Covenant Mennonite Fellowship is hard to find. There’s no big sign out front, no giant cross—just a piece of letter-sized paper stuck to the inside of a glass door in a one-story office building along Southgate Circle. It’s Sunday morning, and before the service starts, pianist J.C. Shenk warms up on a keyboard while his wife, Jewel, brews coffee and sets out mugs and cookies.
Through a bank of windows, you can see leaves twinkle in the breeze and Phillippi Creek flow by. Just over two dozen congregants, most of them in their 50s and older, trickle in.
The name “Mennonite” conjures images of bonnets and buggies, but you won’t find those here. Instead, members dress in polos and blouses and drive cars. Mennonites are members of a small denomination, with some 300,000 members in the United States. They’re splintered into many decentralized groups. Sarasota’s Mennonite community—about 2,000 regular worshippers in the summer and twice that during season, estimates J.B. Miller, a Covenant congregant who teaches a class about the community at Suncoast Technical College—reflects that diversity, with 14 different congregations. Their theological stances range from strict and traditional to broad-minded and progressive.
Put Covenant in the latter category. Eight years ago, Covenant was threatened with excommunication for having a gay pastor.

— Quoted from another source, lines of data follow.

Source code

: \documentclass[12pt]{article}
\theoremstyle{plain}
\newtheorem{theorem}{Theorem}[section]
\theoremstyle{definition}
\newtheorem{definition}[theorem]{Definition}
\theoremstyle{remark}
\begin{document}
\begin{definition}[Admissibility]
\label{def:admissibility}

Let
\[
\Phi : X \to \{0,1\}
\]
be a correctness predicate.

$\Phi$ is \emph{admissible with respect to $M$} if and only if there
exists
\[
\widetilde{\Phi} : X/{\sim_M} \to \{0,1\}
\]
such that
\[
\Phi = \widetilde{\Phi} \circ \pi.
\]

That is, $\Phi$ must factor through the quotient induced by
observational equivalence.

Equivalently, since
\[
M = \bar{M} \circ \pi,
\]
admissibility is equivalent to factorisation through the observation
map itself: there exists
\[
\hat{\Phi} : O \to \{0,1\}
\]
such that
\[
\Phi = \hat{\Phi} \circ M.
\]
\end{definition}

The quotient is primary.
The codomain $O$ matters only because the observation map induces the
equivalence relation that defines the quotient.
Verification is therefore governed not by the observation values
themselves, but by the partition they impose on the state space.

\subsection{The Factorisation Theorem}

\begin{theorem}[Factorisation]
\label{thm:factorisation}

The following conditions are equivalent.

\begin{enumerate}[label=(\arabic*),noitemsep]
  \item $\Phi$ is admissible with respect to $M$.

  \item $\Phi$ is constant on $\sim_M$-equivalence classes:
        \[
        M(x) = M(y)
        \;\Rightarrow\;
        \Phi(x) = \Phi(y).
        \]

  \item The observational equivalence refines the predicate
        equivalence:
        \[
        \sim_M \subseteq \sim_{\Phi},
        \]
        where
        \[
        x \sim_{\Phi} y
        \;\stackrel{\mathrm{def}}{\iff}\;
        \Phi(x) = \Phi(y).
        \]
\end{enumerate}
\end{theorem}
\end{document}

The congregation fought back in a conflict that foreshadowed a fierce debate about homosexuality that’s dividing Mennonites around the world today.
Neither Protestant nor Catholic, the Mennonite religion is rooted in the Anabaptist movement that began in Europe in the 1500s. Anabaptists taught that only adults could make the conscious decision to follow Jesus’ teachings and so they refused to baptize newborns, a stance that led to violent persecution. As a result, Mennonites today emphasize pacifism and social justice. (The Amish, a subset of Mennonites, also hail from the Anabaptist tradition, but unlike the others, they choose to live apart from society.)
Founded in 2000, Covenant has always had an open attitude toward issues of gender. Susan Kauffman, one of Covenant’s founders, grew up in a conservative Mennonite church in Indiana. “Men were in charge, men were in authority and men made the decisions,” she says. But at home, raised alongside four brothers, Kauffman says, “My gifts were encouraged, no matter what they were.”
Kauffman studied pre-med at Hesston College, a Mennonite liberal arts school, before switching to the Bible and religion. In 1984, she got a job teaching at Sarasota Christian School, a traditional Mennonite institution where women weren’t allowed to wear pants. After a leadership shakeup at a local church, she was asked to become youth coordinator. She became the first female employee in a leadership role in a Mennonite Church in the region.
Not everyone in the church approved. After two years, she says she felt “traumatized” by the objections and began reaching out to others with a vision for a different type of congregation. “I wanted a church where my daughter could believe she could be anything, and I wanted my son to go to a church where he believed a woman could do anything,” Kauffman says.
But Covenant remained in the Mennonite fold. The church belonged to the Southeast Mennonite Conference, which is based in Sarasota and is a division of Mennonite Church USA, one of 40 or so overarching Mennonite groups in the United States, with close to 100,000 members.
But in 2007, after the church’s first full-time pastor, Randy Spaulding, got divorced and announced he was gay, conflict erupted. The Mennonite Church USA considers homosexual activity a sin and insists that marriage can only be between a man and a woman. Although the congregation supported Spaulding and kept him on as pastor, the Southeast Mennonite Conference stripped Spaulding of his credentials and threatened to kick the congregation out of the church. Covenant eventually withdrew from the Southeast conference and realigned with the Central District Conference, based in Goshen, Indiana. While the move makes little geographic sense, the Central District network is less hierarchical than others, and member congregations are freer to live the Mennonite faith as they see fit.
Arguments over whether to accept LGBT members, gay marriage and gay—or even female—leaders soon began to divide other Mennonite congregations around the country. In 2015, Mennonite Church USA reaffirmed its definition of marriage as between a man and a woman but also granted greater freedom to individual churches to tackle the subject of same-sex marriage on their own.
But while many Mennonite churches are struggling with issues of gender and sexuality, Covenant has moved on. After Spaulding left his post as pastor to attend seminary, a handful of interim pastors have guided the congregation. The church attracts an increasingly diverse membership.
“All are welcome,” says Kauffman. “A number of gays and lesbians make it a church home, as they can be openly gay and lesbian without anyone batting an eye.”
This November, the church will take another step forward, when the husband-and-wife team of Linford and Mary Etta King move to Sarasota to lead the church.
Today, Andrew Hudson is filling in as pastor. Dressed in a short-sleeved button-down tucked into khakis, he asks the congregation what an alien might think of America if it landed in the Midwest today. “Jesus asks us to question normal,” he says.
Outside the windows, leaves shiver, grass rustles and the brown waters of Phillippi Creek crawl by. Like faith, a scene that is always there, and forever changing.